» DATA SUPPLIED
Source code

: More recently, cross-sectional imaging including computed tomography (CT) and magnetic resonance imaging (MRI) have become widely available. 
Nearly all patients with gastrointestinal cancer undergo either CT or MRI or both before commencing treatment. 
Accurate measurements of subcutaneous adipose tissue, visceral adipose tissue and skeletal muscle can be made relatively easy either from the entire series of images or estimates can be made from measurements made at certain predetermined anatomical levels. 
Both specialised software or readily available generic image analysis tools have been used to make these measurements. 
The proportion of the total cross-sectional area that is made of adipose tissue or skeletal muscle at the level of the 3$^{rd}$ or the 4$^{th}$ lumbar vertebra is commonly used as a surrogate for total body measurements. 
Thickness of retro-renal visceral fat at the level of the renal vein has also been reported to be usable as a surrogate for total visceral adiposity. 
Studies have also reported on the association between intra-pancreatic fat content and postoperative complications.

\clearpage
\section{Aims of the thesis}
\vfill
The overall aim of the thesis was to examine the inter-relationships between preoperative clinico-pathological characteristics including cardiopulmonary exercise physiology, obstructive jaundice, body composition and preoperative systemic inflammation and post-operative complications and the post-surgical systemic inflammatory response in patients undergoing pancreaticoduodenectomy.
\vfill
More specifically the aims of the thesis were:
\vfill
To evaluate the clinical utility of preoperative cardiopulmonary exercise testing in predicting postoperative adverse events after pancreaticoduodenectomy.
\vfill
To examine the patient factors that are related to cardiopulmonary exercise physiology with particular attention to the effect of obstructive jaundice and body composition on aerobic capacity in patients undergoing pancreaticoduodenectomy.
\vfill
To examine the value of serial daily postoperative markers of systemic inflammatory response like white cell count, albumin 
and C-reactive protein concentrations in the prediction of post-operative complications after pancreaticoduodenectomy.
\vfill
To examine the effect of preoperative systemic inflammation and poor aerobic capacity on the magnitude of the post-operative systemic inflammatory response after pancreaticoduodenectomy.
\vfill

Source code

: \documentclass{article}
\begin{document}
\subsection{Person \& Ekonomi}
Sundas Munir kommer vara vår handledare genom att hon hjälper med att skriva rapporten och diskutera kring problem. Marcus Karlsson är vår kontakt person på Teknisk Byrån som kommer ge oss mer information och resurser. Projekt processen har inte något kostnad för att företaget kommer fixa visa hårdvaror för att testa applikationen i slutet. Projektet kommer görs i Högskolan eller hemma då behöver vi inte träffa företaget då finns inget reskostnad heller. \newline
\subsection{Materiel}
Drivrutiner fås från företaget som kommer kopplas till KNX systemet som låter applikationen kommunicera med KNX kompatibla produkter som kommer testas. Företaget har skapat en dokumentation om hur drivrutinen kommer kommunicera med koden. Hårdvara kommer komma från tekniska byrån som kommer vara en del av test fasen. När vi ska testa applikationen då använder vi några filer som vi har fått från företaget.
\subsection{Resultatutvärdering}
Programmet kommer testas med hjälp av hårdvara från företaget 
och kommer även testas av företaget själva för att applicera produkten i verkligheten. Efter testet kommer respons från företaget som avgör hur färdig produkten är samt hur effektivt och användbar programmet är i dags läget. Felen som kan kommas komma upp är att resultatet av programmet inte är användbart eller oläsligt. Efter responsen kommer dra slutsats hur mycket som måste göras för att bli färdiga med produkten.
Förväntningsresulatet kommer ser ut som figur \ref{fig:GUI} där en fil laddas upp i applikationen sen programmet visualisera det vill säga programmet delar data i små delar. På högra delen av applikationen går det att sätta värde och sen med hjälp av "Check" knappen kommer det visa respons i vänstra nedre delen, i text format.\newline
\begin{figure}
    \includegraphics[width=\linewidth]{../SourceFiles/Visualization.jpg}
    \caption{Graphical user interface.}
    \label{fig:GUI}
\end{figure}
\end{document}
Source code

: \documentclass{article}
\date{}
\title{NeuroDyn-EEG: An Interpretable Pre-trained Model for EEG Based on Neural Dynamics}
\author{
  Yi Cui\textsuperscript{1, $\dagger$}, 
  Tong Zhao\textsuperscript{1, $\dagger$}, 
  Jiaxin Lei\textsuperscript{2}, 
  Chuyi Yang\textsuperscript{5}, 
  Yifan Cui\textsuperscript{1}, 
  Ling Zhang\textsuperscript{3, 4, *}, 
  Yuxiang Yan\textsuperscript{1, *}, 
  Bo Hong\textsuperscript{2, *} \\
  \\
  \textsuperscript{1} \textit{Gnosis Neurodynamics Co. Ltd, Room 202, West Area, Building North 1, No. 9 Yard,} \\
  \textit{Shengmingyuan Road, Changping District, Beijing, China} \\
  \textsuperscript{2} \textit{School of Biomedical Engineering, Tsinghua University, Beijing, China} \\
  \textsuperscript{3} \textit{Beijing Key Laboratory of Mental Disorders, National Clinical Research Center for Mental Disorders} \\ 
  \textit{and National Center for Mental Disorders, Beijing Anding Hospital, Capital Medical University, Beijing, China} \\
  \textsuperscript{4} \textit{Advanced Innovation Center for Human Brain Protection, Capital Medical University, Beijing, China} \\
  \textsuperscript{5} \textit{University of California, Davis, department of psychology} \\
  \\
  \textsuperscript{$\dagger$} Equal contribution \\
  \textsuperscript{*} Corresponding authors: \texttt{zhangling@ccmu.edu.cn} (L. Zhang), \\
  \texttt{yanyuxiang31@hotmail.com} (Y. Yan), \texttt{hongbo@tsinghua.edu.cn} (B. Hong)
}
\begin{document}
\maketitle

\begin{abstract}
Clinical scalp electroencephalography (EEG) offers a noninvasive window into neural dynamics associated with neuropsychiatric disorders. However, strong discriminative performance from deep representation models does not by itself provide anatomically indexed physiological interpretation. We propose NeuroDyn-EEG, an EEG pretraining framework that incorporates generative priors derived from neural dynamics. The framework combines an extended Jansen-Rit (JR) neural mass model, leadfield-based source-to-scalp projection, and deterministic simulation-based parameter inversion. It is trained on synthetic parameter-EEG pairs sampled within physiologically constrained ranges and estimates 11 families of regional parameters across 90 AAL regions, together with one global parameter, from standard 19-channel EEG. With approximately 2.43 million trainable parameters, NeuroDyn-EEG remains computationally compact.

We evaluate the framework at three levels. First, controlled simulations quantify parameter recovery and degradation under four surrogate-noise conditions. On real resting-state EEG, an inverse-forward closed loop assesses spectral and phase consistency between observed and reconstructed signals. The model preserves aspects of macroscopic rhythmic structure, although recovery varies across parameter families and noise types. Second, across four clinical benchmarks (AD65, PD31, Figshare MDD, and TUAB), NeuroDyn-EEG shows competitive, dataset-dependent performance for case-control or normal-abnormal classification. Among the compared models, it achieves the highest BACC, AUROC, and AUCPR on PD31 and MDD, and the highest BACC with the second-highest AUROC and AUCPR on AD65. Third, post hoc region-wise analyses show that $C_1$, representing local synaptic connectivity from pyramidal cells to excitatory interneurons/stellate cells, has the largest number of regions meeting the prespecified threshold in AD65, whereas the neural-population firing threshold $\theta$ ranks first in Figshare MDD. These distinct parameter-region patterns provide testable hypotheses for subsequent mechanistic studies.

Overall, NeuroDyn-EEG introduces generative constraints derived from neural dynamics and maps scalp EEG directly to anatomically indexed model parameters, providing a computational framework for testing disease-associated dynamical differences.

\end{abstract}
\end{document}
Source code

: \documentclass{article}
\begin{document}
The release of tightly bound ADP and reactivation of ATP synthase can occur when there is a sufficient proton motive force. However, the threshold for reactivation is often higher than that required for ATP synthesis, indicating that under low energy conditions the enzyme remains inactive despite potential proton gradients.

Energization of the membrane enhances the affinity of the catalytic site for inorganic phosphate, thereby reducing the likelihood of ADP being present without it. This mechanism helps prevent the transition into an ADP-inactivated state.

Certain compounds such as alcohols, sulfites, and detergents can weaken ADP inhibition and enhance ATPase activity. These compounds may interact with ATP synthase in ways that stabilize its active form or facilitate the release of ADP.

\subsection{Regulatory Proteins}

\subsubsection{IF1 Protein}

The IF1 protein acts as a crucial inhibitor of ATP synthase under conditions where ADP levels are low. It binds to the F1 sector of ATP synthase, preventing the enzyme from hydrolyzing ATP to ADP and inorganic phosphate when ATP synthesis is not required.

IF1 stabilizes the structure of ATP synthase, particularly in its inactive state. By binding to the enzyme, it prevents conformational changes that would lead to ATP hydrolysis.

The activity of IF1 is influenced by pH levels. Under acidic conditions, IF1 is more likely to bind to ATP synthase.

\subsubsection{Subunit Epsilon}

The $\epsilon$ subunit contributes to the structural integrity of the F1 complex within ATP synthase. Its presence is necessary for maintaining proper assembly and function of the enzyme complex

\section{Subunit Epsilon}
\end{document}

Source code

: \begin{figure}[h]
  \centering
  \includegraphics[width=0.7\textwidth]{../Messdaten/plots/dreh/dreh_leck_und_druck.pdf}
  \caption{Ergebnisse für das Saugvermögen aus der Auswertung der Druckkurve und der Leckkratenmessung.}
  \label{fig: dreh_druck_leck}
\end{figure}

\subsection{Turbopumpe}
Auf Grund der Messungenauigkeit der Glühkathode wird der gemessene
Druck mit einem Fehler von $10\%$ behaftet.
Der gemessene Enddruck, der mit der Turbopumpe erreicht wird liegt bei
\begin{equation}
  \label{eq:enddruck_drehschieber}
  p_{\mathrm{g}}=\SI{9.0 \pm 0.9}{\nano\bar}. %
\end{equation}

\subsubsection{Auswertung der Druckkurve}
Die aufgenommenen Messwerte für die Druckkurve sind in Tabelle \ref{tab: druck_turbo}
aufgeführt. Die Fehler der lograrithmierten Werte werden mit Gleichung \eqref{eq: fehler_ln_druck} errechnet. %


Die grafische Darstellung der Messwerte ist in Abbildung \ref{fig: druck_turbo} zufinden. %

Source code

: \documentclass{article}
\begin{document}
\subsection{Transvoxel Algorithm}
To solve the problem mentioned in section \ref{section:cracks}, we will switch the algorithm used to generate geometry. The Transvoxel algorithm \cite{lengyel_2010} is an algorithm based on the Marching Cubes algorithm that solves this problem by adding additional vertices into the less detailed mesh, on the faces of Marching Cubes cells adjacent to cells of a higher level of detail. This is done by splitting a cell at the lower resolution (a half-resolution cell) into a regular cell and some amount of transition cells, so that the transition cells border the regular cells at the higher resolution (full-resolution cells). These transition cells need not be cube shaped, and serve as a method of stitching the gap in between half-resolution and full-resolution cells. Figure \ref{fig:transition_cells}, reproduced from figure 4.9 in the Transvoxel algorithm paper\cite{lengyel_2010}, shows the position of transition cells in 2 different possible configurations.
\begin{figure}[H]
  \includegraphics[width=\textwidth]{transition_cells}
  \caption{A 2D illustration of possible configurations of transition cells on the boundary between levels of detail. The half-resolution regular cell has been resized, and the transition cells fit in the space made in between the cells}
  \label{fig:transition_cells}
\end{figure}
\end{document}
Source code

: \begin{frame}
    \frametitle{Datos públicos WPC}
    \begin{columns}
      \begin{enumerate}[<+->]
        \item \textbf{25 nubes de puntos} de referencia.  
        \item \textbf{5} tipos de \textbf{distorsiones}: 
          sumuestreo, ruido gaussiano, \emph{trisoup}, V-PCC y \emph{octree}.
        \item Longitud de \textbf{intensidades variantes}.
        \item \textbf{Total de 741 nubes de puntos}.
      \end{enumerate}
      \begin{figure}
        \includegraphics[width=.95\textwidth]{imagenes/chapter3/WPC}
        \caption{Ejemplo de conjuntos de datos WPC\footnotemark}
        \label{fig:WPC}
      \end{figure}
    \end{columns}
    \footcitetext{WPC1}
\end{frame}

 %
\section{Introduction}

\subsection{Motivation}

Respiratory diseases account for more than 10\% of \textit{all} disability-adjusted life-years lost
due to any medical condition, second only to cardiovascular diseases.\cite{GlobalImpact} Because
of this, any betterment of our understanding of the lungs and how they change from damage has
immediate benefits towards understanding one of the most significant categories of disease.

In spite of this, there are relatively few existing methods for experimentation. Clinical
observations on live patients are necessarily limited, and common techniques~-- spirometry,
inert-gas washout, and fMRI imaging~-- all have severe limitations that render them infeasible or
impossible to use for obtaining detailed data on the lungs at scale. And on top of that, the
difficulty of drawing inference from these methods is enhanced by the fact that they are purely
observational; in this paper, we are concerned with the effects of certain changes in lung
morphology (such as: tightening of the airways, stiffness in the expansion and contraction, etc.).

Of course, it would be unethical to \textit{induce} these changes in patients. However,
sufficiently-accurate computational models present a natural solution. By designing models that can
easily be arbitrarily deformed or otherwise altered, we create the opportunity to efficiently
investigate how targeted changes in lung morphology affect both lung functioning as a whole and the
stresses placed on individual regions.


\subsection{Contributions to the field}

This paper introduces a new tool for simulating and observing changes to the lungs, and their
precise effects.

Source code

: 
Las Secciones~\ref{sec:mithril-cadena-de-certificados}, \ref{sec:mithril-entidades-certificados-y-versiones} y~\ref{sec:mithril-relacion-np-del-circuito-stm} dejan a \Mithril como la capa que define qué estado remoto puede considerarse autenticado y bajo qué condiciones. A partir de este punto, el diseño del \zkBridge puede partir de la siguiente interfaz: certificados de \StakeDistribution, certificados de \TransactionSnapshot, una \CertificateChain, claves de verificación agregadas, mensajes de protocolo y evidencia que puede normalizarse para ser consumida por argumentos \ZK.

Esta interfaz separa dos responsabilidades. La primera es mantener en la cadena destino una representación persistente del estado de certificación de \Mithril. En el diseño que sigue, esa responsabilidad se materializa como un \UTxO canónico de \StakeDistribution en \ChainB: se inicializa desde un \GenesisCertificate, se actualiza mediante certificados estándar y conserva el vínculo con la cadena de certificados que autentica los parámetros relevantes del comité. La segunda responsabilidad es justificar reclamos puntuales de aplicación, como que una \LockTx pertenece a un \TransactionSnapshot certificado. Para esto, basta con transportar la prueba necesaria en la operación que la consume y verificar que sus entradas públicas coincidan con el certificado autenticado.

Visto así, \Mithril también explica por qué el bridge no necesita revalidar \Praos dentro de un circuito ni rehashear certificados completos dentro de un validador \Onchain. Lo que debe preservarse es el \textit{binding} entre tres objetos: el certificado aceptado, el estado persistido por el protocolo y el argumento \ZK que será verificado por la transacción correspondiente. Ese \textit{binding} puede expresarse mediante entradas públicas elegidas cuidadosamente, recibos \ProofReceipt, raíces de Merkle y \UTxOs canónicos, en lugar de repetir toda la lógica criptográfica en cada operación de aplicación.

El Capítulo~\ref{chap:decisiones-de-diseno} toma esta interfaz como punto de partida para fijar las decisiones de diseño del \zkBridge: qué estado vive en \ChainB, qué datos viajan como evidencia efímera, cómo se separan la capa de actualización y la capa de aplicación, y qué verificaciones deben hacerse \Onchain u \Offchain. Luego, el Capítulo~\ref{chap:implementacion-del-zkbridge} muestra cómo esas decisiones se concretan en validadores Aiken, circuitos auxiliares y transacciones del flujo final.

» EXERCISE INSTRUCTIONS
Report each line of the material in which the string "methods" occurs.

» SOLUTION
In spite of this, there are relatively few existing methods for experimentation. Clinical
difficulty of drawing inference from these methods is enhanced by the fact that they are purely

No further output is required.